INPUT DATA:
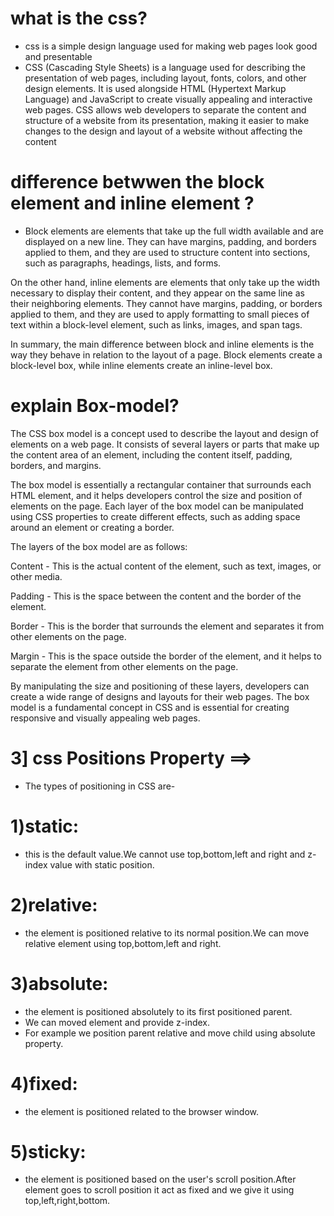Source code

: 
 # what is the css?
 - css is a simple design language used for making web pages look good and presentable 
 - CSS (Cascading Style Sheets) is a language used for describing the presentation of web pages, including layout, fonts, colors, and other design elements. It is used alongside HTML (Hypertext Markup Language) and JavaScript to create visually appealing and interactive web pages. CSS allows web developers to separate the content and structure of a website from its presentation, making it easier to make changes to the design and layout of a website without affecting the content


#  difference betwwen the block element and inline element ?
- Block elements are elements that take up the full width available and are displayed on a new line. They can have margins, padding, and borders applied to them, and they are used to structure content into sections, such as paragraphs, headings, lists, and forms.

On the other hand, inline elements are elements that only take up the width necessary to display their content, and they appear on the same line as their neighboring elements. They cannot have margins, padding, or borders applied to them, and they are used to apply formatting to small pieces of text within a block-level element, such as links, images, and span tags.

In summary, the main difference between block and inline elements is the way they behave in relation to the layout of a page. Block elements create a block-level box, while inline elements create an inline-level box.

# explain Box-model?
The CSS box model is a concept used to describe the layout and design of elements on a web page. It consists of several layers or parts that make up the content area of an element, including the content itself, padding, borders, and margins.

The box model is essentially a rectangular container that surrounds each HTML element, and it helps developers control the size and position of elements on the page. Each layer of the box model can be manipulated using CSS properties to create different effects, such as adding space around an element or creating a border.

The layers of the box model are as follows:

Content - This is the actual content of the element, such as text, images, or other media.

Padding - This is the space between the content and the border of the element.

Border - This is the border that surrounds the element and separates it from other elements on the page.

Margin - This is the space outside the border of the element, and it helps to separate the element from other elements on the page.

By manipulating the size and positioning of these layers, developers can create a wide range of designs and layouts for their web pages. The box model is a fundamental concept in CSS and is essential for creating responsive and visually appealing web pages.


 # 3] css Positions Property  ==>
 - The types of positioning in CSS are-
# 1)static:
-  this is the default value.We cannot use top,bottom,left and right and
z-index value with static position.

# 2)relative: 
- the element is positioned relative to its normal position.We can 
move relative element using top,bottom,left and right.

# 3)absolute: 
- the element is positioned absolutely to its first positioned parent.
- We can moved element and provide z-index. 
- For example we position parent relative and move child using absolute property.

# 4)fixed: 
- the element is positioned related to the browser window.

# 5)sticky: 

- the element is positioned based on the user's scroll position.After
element goes to scroll position it act as fixed and we give it using top,left,right,bottom.

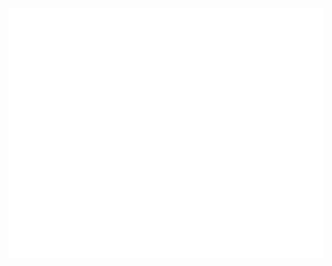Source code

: <div align="center">
	<br>
	<a href="https://github.com/rajdeeppaul304/rajdeeppaul304/blob/main/header.svg">
		<img src="header.svg" width="800" height="400" alt="Click to see the source">
	</a>
	<br>
</div>


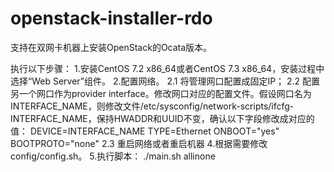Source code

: # openstack-installer-rdo
支持在双网卡机器上安装OpenStack的Ocata版本。

执行以下步骤：
1.安装CentOS 7.2 x86_64或者CentOS 7.3 x86_64，安装过程中选择“Web Server”组件。
2.配置网络。
	2.1 将管理网口配置成固定IP；
	2.2 配置另一个网口作为provider interface。修改网口对应的配置文件。假设网口名为INTERFACE_NAME，则修改文件/etc/sysconfig/network-scripts/ifcfg-INTERFACE_NAME，保持HWADDR和UUID不变，确认以下字段修改成对应的值：
		DEVICE=INTERFACE_NAME
		TYPE=Ethernet
		ONBOOT="yes"
		BOOTPROTO="none"
	2.3 重启网络或者重启机器
4.根据需要修改config/config.sh。
5.执行脚本：
	./main.sh allinone

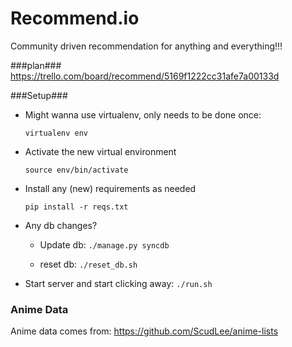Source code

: Recommend.io
=============

Community driven recommendation for anything and everything!!!

###plan###
https://trello.com/board/recommend/5169f1222cc31afe7a00133d

###Setup###
* Might wanna use virtualenv, only needs to be done once:

    `virtualenv env`

* Activate the new virtual environment

    `source env/bin/activate`

* Install any (new) requirements as needed

    `pip install -r reqs.txt`

* Any db changes?

    * Update db:
        `./manage.py syncdb`

    * reset db:
        `./reset_db.sh`


* Start server and start clicking away:
        `./run.sh`


### Anime Data ###

Anime data comes from:
https://github.com/ScudLee/anime-lists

YOUR INSTRUCTIONS: Only the lines from the top of the records through the line with "- CSS (Cascading" belong in the copy; write them out exactly, leaving out pictures.

EXERCISE SOLUTION:
Source code

: 
 # what is the css?
 - css is a simple design language used for making web pages look good and presentable 
 - CSS (Cascading Style Sheets) is a language used for describing the presentation of web pages, including layout, fonts, colors, and other design elements. It is used alongside HTML (Hypertext Markup Language) and JavaScript to create visually appealing and interactive web pages. CSS allows web developers to separate the content and structure of a website from its presentation, making it easier to make changes to the design and layout of a website without affecting the content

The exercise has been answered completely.